Catherine Mumford nasceu em 17 de janeiro de 1829, em Ashbourne, na Inglaterra, filha de pais metodistas rigorosos. Doente desde a infância por causa de problemas na coluna, passou boa parte da adolescência lendo e estudando em casa, o que forjou nela uma fé pensada e uma disciplina de leitura incomum para uma mulher da época.
Aos 22 anos conheceu William Booth, pregador metodista também marcado por reformas na igreja. Casaram-se em 1855 e decidiram viver de forma simples para dedicar recursos ao ministério. Catherine passou a apoiar William nos bastidores, mas logo descobriu um chamado próprio para pregar.

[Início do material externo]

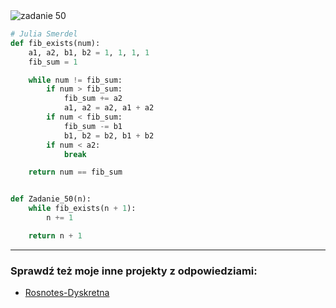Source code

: <picture>
  <source srcset="../../srt/zbior_zadan/50.png" media="(prefers-color-scheme: light)">
  <source srcset="../../srt/zbior_zadan/black_50.png" media="(prefers-color-scheme: dark)">
  <img src="../../srt/zbior_zadan/black_50.png" alt="zadanie 50">
</picture>

```python
# Julia Smerdel
def fib_exists(num):
    a1, a2, b1, b2 = 1, 1, 1, 1
    fib_sum = 1

    while num != fib_sum:
        if num > fib_sum:
            fib_sum += a2
            a1, a2 = a2, a1 + a2
        if num < fib_sum:
            fib_sum -= b1
            b1, b2 = b2, b1 + b2
        if num < a2:
            break

    return num == fib_sum


def Zadanie_50(n):
    while fib_exists(n + 1):
        n += 1

    return n + 1

```

---
### Sprawdź też moje inne projekty z odpowiedziami:
- [Rosnotes-Dyskretna](https://github.com/kamilGie/Rosnotes-Dyskretna)
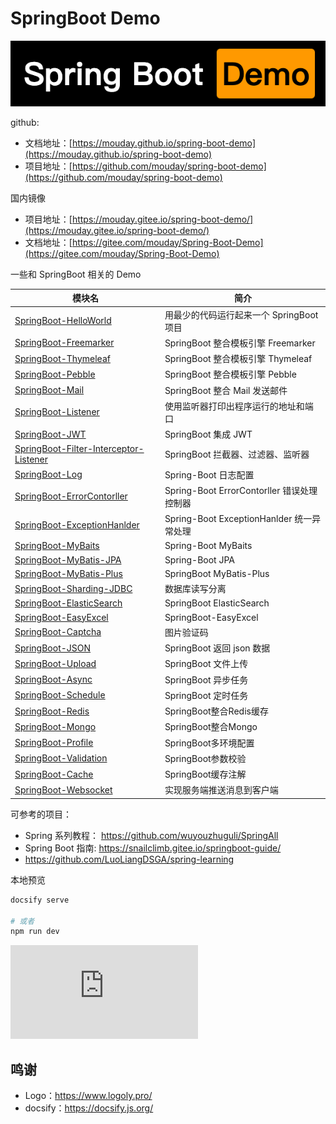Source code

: # SpringBoot Demo

![](logo.png)

github:

- 文档地址：[https://mouday.github.io/spring-boot-demo](https://mouday.github.io/spring-boot-demo)
- 项目地址：[https://github.com/mouday/spring-boot-demo](https://github.com/mouday/spring-boot-demo)


国内镜像

- 项目地址：[https://mouday.gitee.io/spring-boot-demo/](https://mouday.gitee.io/spring-boot-demo/)
- 文档地址：[https://gitee.com/mouday/Spring-Boot-Demo](https://gitee.com/mouday/Spring-Boot-Demo)

一些和 SpringBoot 相关的 Demo

| 模块名 | 简介  |
| - | - |
| [SpringBoot-HelloWorld](SpringBoot-HelloWorld/README.md)  | 用最少的代码运行起来一个 SpringBoot 项目 |
| [SpringBoot-Freemarker](SpringBoot-Freemarker/README.md)  | SpringBoot 整合模板引擎 Freemarker |
| [SpringBoot-Thymeleaf](SpringBoot-Thymeleaf/README.md)  | SpringBoot 整合模板引擎 Thymeleaf |
| [SpringBoot-Pebble](SpringBoot-Pebble/README.md)  | SpringBoot 整合模板引擎 Pebble |
| [SpringBoot-Mail](SpringBoot-Mail/README.md)    | SpringBoot 整合 Mail 发送邮件 |
| [SpringBoot-Listener](SpringBoot-Listener/README.md) | 使用监听器打印出程序运行的地址和端口 |
| [SpringBoot-JWT](SpringBoot-JWT/README.md) | SpringBoot 集成 JWT |
| [SpringBoot-Filter-Interceptor-Listener](SpringBoot-Filter-Interceptor-Listener/README.md) | SpringBoot 拦截器、过滤器、监听器 |
| [SpringBoot-Log](SpringBoot-Log/README.md)   | Spring-Boot 日志配置 |
| [SpringBoot-ErrorContorller](SpringBoot-ErrorContorller/README.md) | Spring-Boot ErrorContorller   错误处理控制器 |
| [SpringBoot-ExceptionHanlder](SpringBoot-ExceptionHanlder/README.md) | Spring-Boot ExceptionHanlder   统一异常处理 |
| [SpringBoot-MyBaits](SpringBoot-MyBaits) | Spring-Boot MyBaits |
| [SpringBoot-MyBatis-JPA](SpringBoot-MyBatis-JPA/README.md)  | Spring-Boot JPA |
| [SpringBoot-MyBatis-Plus](SpringBoot-MyBatis-Plus/README.md)  | SpringBoot MyBatis-Plus |
| [SpringBoot-Sharding-JDBC](SpringBoot-Sharding-JDBC/README.md)  | 数据库读写分离 |
|[SpringBoot-ElasticSearch](SpringBoot-ElasticSearch/README.md) | SpringBoot ElasticSearch |
|[SpringBoot-EasyExcel](SpringBoot-EasyExcel/README.md)  | SpringBoot-EasyExcel |
|[SpringBoot-Captcha](SpringBoot-Captcha/README.md)  | 图片验证码 |
|[SpringBoot-JSON](SpringBoot-JSON/README.md)  | SpringBoot 返回 json 数据 |
|[SpringBoot-Upload](SpringBoot-Upload/README.md)  | SpringBoot 文件上传 |
|[SpringBoot-Async](SpringBoot-Async/README.md)  | SpringBoot 异步任务 |
|[SpringBoot-Schedule](SpringBoot-Schedule/README.md)  | SpringBoot 定时任务 |
|[SpringBoot-Redis](SpringBoot-Redis/README.md)  | SpringBoot整合Redis缓存 |
|[SpringBoot-Mongo](SpringBoot-Mongo/README.md)  | SpringBoot整合Mongo |
|[SpringBoot-Profile](SpringBoot-Profile/README.md)  | SpringBoot多环境配置 |
|[SpringBoot-Validation](SpringBoot-Validation/README.md)  | SpringBoot参数校验 |
|[SpringBoot-Cache](SpringBoot-Cache/README.md)  | SpringBoot缓存注解 |
|[SpringBoot-Websocket](SpringBoot-Websocket/README.md)  | 实现服务端推送消息到客户端|


可参考的项目：

- Spring 系列教程： https://github.com/wuyouzhuguli/SpringAll
- Spring Boot 指南: https://snailclimb.gitee.io/springboot-guide/
- https://github.com/LuoLiangDSGA/spring-learning

本地预览

```bash
docsify serve

# 或者
npm run dev
```

![](https://api.isoyu.com/bing_images.php)

## 鸣谢

- Logo：https://www.logoly.pro/
- docsify：https://docsify.js.org/
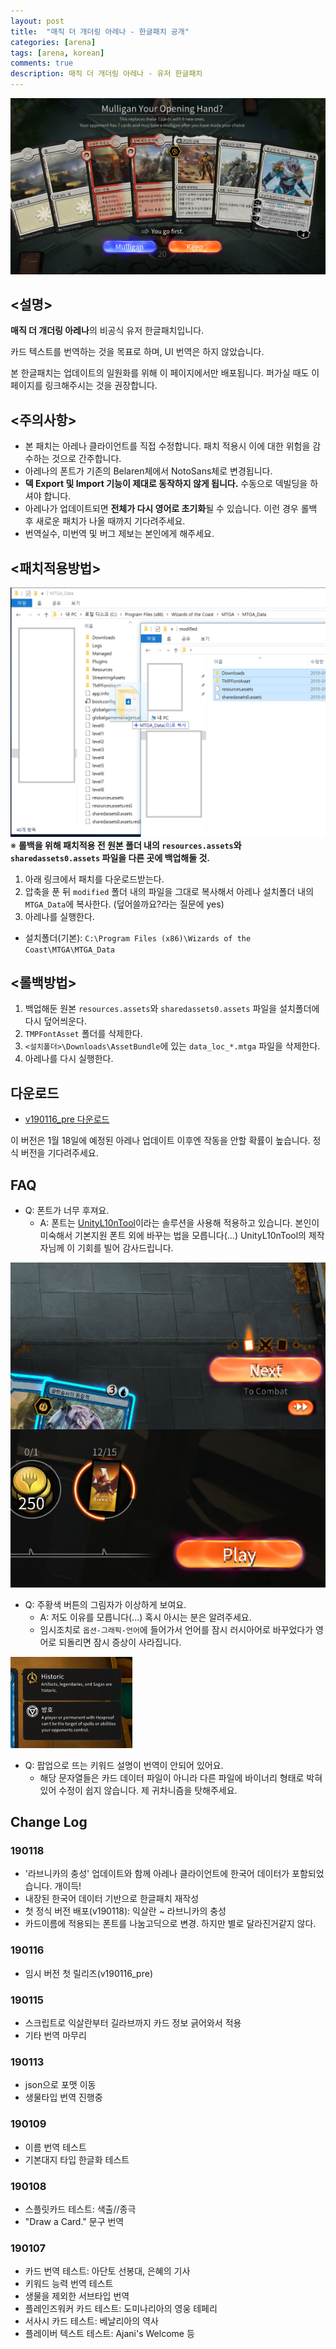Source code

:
 ```yaml
---
layout: post
title:  "매직 더 개더링 아레나 - 한글패치 공개"
categories: [arena]
tags: [arena, korean]
comments: true
description: 매직 더 개더링 아레나 - 유저 한글패치
---
```


![kr1](/assets/images/arena/kr1.png)

## <설명>
**매직 더 개더링 아레나**의 비공식 유저 한글패치입니다.

카드 텍스트를 번역하는 것을 목표로 하며, UI 번역은 하지 않았습니다.

본 한글패치는 업데이트의 일원화를 위해 이 페이지에서만 배포됩니다. 퍼가실 때도 이 페이지를 링크해주시는 것을 권장합니다.

## <주의사항>
 * 본 패치는 아레나 클라이언트를 직접 수정합니다. 패치 적용시 이에 대한 위험을 감수하는 것으로 간주합니다.
 * 아레나의 폰트가 기존의 Belaren체에서 NotoSans체로 변경됩니다.
 * **덱 Export 및 Import 기능이 제대로 동작하지 않게 됩니다.** 수동으로 덱빌딩을 하셔야 합니다.
 * 아레나가 업데이트되면 **전체가 다시 영어로 초기화**될 수 있습니다. 이런 경우 롤백 후 새로운 패치가 나올 때까지 기다려주세요.
 * 번역실수, 미번역 및 버그 제보는 본인에게 해주세요.

## <패치적용방법>
![패치방법](/assets/images/arena/patch1.png)
※ **롤백을 위해 패치적용 전 원본 폴더 내의 `resources.assets`와 `sharedassets0.assets` 파일을 다른 곳에 백업해둘 것.**

 1. 아래 링크에서 패치를 다운로드받는다.
 1. 압축을 푼 뒤 `modified` 폴더 내의 파일을 그대로 복사해서 아레나 설치폴더 내의 `MTGA_Data`에 복사한다. (덮어쓸까요?라는 질문에 yes)
 1. 아레나를 실행한다.

 * 설치폴더(기본): `C:\Program Files (x86)\Wizards of the Coast\MTGA\MTGA_Data`

## <롤백방법>
 1. 백업해둔 원본 `resources.assets`와 `sharedassets0.assets` 파일을 설치폴더에 다시 덮어씌운다. 
 1. `TMPFontAsset` 폴더를 삭제한다.
 1. `<설치폴더>\Downloads\AssetBundle`에 있는 `data_loc_*.mtga` 파일을 삭제한다.
 1. 아레나를 다시 실행한다.

## 다운로드
 * [v190116_pre 다운로드](https://github.com/youbeebee/MTGArena-Kor/releases/download/v190116_pre/MTGArena-KR_v190116_pre.zip)

이 버전은 1월 18일에 예정된 아레나 업데이트 이후엔 작동을 안할 확률이 높습니다. 정식 버전을 기다려주세요.

## FAQ 
 * Q: 폰트가 너무 후져요.
   * A: 폰트는 [UnityL10nTool](https://github.com/dmc31a42/UnityL10nTool/wiki/Home-ko-KR)이라는 솔루션을 사용해 적용하고 있습니다. 본인이 미숙해서 기본지원 폰트 외에 바꾸는 법을 모릅니다(...) UnityL10nTool의 제작자님께 이 기회를 빌어 감사드립니다.
 
![btn](/assets/images/arena/btn_font.png)
 * Q: 주황색 버튼의 그림자가 이상하게 보여요.
   * A: 저도 이유를 모릅니다(...) 혹시 아시는 분은 알려주세요.
   * 임시조치로 `옵션-그래픽-언어`에 들어가서 언어를 잠시 러시아어로 바꾸었다가 영어로 되돌리면 잠시 증상이 사라집니다.

![popup](/assets/images/arena/popup.png)
 * Q: 팝업으로 뜨는 키워드 설명이 번역이 안되어 있어요.
   * 해당 문자열들은 카드 데이터 파일이 아니라 다른 파일에 바이너리 형태로 박혀있어 수정이 쉽지 않습니다. 제 귀차니즘을 탓해주세요.

## Change Log
### 190118
* '라브니카의 충성' 업데이트와 함께 아레나 클라이언트에 한국어 데이터가 포함되었습니다. 개이득!
* 내장된 한국어 데이터 기반으로 한글패치 재작성
* 첫 정식 버전 배포(v190118): 익살란 ~ 라브니카의 충성
* 카드이름에 적용되는 폰트를 나눔고딕으로 변경. 하지만 별로 달라진거같지 않다.

### 190116
* 임시 버전 첫 릴리즈(v190116_pre)

### 190115
* 스크립트로 익살란부터 길라브까지 카드 정보 긁어와서 적용
* 기타 번역 마무리

### 190113
* json으로 포맷 이동
* 생물타입 번역 진행중

### 190109
* 이름 번역 테스트
* 기본대지 타입 한글화 테스트

### 190108
* 스플릿카드 테스트: 색출//종극
* "Draw a Card." 문구 번역

### 190107
* 카드 번역 테스트: 아단토 선봉대, 은혜의 기사
* 키워드 능력 번역 테스트
* 생물을 제외한 서브타입 번역
* 플레인즈워커 카드 테스트: 도미나리아의 영웅 테페리
* 서사시 카드 테스트: 베날리아의 역사
* 플레이버 텍스트 테스트: Ajani's Welcome 등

Em 1859 publicou o folheto Female Ministry: Woman’s Right to Preach the Gospel, em defesa do direito bíblico das mulheres de pregar o evangelho. O texto respondia a críticas contra a pregadora americana Phoebe Palmer e se tornou um marco na teologia evangélica sobre o ministério feminino.
Em janeiro de 1860, logo após o nascimento do quarto filho do casal, pediu para dizer uma palavra durante um culto em Gateshead. William a apresentou à congregação naquela mesma noite, e Catherine descobriu, pregando, um dom que muitos contemporâneos consideravam superior ao do próprio marido.
Em 1865 o casal fundou, em Londres, o Christian Mission entre os mais pobres do bairro de Whitechapel. William evangelizava nas ruas, Catherine buscava apoio financeiro entre famílias abastadas. Em 1878 a missão se tornou o Exército de Salvação, com estrutura organizada em moldes militares.
Catherine ajudou a desenhar símbolos, uniformes e doutrinas da nova organização, e por isso ficou conhecida como Mãe do Exército de Salvação. Mesmo assim, a instituição que ajudou a erguer demorou a igualar salários e comissões entre oficiais homens e mulheres, um contraste que sua própria defesa da pregação feminina não bastou para resolver.
Escreveu ainda Practical Religion (1878), Aggressive Christianity (1883) e Popular Christianity (1887), coletâneas de sermões que formaram gerações de pregadores leigos. Sustentou esse ritmo de pregação e escrita mesmo com saúde frágil desde a juventude, recusando-se a diminuir o passo apesar dos alertas médicos.
Morreu de câncer de mama em 4 de outubro de 1890, em Clacton-on-Sea, aos 61 anos. Foi sepultada ao lado de William no cemitério de Abney Park, em Londres. Sua defesa da pregação feminina segue citada sempre que igrejas discutem o lugar da mulher no ministério.